夢じゃなかったのかぁ、本当に東方の世界に来たのか、そういえば僕は元の世界に戻れるのだろうか?体が妖精だから出れないとかあるんじゃないのかな。

 

でも、そう考えると初日に香霖堂で雇ってもらえたのはかなりラッキーだな。しかも、住処がないみたいなことを言ってみたら、空き部屋まで貸してくれたし。

 

帰りてぇなぁ、、、

 

そんなことを考えていると部屋の扉がノックされる。幻想郷では珍しく洋風な構造の家だと昨日、霖之助さんが自慢していた気がする。

 

「もう起きてるかい。ユウ?」

 

「起きてますよ店長」

 

ユウ、この世界での俺の名前だ。

 

名付け親の店長曰く、妖精みたいな様々な現象の権化は、名前が付く事で己という存在がはっきりするらしい。知らんけど。

 

チルノとかクラピとかもそんな感じなのかな。

 

「店長か、案外悪くない響きだな。とりあえず、用意ができたら業務内容を説明するから店の方まで来てくれ」

 

「分かりました」

 

香霖堂って外の世界の物も取り扱ってるんじゃなかったっけ、色々感づかれないように気をつけなきゃ。一応、生まれたばかりの妖精というていだしねえ。

 

 

 

 

 

 

 

 

 

 

 

 

 

「お待たせしました」

 

「意外と早かったね、それじゃあ早速ここ、香霖堂について説明していこうか」

 

それから、約30分みっちり説明された。
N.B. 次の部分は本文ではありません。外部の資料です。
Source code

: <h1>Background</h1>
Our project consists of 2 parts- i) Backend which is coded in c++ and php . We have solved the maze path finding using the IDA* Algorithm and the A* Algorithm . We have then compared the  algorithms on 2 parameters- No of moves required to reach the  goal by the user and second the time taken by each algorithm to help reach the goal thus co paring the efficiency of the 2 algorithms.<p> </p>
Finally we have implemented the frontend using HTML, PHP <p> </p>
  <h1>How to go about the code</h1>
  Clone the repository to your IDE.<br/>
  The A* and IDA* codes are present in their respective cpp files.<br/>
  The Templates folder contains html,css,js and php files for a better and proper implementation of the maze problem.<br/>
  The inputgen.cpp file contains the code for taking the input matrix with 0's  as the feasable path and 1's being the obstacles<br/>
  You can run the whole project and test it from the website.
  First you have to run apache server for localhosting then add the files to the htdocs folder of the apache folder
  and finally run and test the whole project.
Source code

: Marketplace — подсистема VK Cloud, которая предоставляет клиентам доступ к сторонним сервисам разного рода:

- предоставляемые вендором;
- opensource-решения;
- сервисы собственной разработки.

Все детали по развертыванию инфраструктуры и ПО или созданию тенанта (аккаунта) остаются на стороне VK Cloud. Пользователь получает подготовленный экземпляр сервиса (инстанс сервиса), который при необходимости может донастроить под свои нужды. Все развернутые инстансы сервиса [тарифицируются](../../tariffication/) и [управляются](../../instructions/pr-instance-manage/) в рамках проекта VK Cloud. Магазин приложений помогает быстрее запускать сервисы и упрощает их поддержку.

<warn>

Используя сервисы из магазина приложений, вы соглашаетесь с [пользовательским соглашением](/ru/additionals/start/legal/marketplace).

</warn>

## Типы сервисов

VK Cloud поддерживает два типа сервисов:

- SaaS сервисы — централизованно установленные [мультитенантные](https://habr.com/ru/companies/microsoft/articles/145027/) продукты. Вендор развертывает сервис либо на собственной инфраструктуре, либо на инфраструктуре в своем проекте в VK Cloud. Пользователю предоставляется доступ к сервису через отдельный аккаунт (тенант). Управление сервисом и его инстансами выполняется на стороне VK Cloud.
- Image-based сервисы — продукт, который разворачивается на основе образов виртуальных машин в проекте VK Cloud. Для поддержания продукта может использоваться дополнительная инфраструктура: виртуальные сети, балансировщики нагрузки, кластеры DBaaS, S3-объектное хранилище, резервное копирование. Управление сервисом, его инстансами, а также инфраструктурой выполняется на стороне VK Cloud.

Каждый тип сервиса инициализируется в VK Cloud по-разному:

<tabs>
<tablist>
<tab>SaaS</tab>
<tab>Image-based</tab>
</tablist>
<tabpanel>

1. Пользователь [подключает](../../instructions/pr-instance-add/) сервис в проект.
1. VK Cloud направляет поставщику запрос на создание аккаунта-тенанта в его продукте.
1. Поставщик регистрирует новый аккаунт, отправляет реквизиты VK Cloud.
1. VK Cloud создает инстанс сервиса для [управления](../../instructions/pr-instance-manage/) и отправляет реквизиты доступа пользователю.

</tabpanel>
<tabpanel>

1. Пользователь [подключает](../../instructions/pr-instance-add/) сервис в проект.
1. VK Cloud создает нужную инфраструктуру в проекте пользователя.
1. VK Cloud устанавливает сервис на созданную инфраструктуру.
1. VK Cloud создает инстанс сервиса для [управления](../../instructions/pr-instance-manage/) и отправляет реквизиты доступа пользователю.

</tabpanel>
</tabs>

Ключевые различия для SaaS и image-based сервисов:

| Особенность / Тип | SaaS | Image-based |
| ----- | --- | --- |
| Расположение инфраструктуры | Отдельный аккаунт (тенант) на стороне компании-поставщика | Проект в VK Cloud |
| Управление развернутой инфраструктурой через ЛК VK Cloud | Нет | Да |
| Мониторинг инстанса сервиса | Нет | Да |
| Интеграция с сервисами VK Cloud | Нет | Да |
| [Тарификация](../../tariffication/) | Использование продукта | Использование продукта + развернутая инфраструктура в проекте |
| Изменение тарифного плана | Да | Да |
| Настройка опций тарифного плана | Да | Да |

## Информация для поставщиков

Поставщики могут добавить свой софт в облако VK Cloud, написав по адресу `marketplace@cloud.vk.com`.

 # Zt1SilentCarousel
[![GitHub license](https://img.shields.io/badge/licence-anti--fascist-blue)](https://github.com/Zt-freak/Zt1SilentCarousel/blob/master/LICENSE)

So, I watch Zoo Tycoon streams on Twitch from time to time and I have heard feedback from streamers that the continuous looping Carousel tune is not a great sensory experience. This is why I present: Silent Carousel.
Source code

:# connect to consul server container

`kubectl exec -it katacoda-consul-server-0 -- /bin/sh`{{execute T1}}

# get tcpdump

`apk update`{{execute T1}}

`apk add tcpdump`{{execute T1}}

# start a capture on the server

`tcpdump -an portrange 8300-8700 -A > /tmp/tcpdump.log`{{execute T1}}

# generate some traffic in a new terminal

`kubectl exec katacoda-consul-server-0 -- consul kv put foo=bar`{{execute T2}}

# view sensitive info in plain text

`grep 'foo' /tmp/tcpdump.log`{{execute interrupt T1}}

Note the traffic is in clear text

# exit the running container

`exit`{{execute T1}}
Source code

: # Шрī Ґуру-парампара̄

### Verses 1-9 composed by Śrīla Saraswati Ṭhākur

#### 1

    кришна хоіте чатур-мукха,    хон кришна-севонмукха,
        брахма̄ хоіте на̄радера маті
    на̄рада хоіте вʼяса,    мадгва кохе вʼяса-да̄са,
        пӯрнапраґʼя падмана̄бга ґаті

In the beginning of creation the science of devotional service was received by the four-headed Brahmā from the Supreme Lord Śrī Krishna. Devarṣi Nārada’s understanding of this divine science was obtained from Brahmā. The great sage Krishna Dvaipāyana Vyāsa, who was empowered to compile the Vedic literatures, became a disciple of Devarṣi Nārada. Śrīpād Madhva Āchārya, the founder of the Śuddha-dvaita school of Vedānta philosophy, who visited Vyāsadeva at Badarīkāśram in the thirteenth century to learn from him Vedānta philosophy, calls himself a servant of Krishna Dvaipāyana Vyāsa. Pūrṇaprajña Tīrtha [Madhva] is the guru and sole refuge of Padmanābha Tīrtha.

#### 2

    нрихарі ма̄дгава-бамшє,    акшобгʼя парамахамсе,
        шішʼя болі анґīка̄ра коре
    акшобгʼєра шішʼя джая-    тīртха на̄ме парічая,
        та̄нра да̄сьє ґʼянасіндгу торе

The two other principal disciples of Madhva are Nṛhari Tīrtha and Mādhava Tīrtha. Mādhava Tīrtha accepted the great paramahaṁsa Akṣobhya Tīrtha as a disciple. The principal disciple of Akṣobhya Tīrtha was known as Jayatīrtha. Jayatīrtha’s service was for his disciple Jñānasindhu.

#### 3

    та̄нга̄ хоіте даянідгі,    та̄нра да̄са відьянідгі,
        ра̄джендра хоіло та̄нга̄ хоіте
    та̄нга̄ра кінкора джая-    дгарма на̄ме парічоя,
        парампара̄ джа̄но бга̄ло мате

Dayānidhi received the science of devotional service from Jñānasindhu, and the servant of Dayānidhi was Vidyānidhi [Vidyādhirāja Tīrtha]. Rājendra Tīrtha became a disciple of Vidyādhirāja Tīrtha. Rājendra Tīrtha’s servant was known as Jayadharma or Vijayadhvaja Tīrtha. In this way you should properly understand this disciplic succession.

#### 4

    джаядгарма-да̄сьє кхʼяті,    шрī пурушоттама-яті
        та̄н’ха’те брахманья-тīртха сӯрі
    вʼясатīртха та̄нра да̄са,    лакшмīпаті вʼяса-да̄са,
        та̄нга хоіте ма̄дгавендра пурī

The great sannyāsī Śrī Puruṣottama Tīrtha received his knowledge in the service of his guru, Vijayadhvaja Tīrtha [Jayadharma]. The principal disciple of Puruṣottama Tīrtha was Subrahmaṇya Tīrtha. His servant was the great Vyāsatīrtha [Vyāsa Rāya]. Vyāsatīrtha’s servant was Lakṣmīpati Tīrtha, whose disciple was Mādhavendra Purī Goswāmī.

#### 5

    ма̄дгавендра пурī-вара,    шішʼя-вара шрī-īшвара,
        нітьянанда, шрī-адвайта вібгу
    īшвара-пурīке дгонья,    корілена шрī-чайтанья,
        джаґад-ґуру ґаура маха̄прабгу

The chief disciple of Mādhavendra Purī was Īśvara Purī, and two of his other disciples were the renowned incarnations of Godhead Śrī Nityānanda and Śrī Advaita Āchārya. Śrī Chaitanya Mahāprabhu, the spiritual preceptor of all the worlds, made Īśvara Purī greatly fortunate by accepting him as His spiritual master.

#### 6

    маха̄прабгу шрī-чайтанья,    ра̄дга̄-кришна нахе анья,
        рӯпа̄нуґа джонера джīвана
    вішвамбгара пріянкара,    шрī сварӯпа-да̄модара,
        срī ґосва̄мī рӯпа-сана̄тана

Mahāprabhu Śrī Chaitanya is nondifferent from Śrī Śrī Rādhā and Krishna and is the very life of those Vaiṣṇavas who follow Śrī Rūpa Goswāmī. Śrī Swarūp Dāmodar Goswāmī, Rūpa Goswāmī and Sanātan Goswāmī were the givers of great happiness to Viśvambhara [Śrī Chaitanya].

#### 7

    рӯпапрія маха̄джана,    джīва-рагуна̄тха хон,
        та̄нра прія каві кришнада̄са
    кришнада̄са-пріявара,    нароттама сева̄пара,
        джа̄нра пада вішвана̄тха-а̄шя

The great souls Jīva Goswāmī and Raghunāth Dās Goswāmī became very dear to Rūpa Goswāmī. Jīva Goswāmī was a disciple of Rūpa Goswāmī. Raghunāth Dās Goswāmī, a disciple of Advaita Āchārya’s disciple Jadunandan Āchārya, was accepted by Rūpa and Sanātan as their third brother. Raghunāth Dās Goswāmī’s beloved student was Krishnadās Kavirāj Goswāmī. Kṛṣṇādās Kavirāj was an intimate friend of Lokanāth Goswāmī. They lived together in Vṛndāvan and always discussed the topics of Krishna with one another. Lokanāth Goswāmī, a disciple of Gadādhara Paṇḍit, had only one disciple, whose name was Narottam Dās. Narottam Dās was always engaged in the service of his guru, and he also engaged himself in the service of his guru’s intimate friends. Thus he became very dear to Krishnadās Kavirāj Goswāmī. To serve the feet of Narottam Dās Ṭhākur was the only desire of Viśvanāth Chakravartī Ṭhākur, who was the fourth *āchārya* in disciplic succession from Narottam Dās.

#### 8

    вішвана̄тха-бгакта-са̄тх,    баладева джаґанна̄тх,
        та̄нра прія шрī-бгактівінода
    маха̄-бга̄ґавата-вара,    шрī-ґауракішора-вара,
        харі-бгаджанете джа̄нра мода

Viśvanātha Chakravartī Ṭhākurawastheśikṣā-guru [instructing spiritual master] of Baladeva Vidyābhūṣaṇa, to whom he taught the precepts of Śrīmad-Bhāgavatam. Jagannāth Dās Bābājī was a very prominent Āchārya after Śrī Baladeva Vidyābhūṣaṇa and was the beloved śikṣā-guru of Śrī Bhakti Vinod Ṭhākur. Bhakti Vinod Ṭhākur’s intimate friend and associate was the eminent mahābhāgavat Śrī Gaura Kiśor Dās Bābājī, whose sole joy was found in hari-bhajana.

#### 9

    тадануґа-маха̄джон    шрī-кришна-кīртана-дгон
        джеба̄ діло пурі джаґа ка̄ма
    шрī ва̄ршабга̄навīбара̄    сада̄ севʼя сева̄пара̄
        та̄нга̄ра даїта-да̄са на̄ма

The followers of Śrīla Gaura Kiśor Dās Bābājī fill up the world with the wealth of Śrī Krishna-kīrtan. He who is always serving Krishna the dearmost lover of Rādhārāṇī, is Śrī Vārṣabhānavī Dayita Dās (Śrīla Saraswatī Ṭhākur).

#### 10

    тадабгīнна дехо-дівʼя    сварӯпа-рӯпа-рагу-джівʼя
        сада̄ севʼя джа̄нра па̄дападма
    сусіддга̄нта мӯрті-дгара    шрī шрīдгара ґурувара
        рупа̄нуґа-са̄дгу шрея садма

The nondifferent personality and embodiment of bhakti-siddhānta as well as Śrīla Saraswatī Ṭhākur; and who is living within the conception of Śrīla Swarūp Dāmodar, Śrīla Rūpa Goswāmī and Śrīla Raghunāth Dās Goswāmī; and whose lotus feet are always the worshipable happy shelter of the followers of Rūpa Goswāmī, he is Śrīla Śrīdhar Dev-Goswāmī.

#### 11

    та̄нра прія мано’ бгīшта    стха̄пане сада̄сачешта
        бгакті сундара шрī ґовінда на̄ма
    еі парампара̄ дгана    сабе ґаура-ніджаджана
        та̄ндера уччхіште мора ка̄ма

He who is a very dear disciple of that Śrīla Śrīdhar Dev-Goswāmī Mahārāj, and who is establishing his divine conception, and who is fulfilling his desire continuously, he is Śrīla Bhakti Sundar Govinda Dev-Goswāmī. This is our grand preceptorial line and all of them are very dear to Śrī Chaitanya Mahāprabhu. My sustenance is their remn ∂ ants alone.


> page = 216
基本情報は僕が知っている香霖堂と大して変わらないようで安心したが、外の世界のものだけでなく、妖怪用や魔法、果ては冥界の道具まで扱ってるとは知らなんだ。

 

「基本的なことはざっとこんな感じだが、今日君にやってもらいたいのは店番だ」

 

「えっ、いきなり店番なんてやって大丈夫なんですか?」

 

「客なんて滅多に来ないからね」

 

「自分で言ってて悲しくないんですか、、、」

 

「とりあえず、僕は隣の蔵で外の道具の鑑定をしてるから、よろしく頼むよ」

 

「はい!店長!」

 

店長が出て行ってから物であふれかえっている店内を見回してみる。玩具にゲーム機、PCから洗濯機、ブラウン管テレビまである。中には、怪しげなお札や僕の背丈より大きい刀もあった。

 

「あっ!ファミコンじゃん」

 

見慣れた小豆色の機体が目に入る。

 

「でも電気がないからなぁ」

 

そんな現代ではなかなかお目にかかれない珍しい品々を眺めていると、

 

「なんだこれ、仮面?」

 

ふと目に入ったのは、虹の模様が入った仮面だった。何か特別というわけではないが、どこかで見たことがあるように感じてならなかったのだ。

 

「どっかで見たことがあるような…なんだっけ?」

 

なんとなく思い出せそうな気がしたが、ドアの小窓にちらつく人影によって遮られる。

 

「あれ?お客って来ないんじゃ…」

 

などとつぶやくと同時に勢いよくドアが開かれる。

 

「文々。新聞号外でーす!」

 

 




遅くなってスイマセン、ダクソとかバレットフィリアやってました

主人公の能力開花はあと数話待ってください…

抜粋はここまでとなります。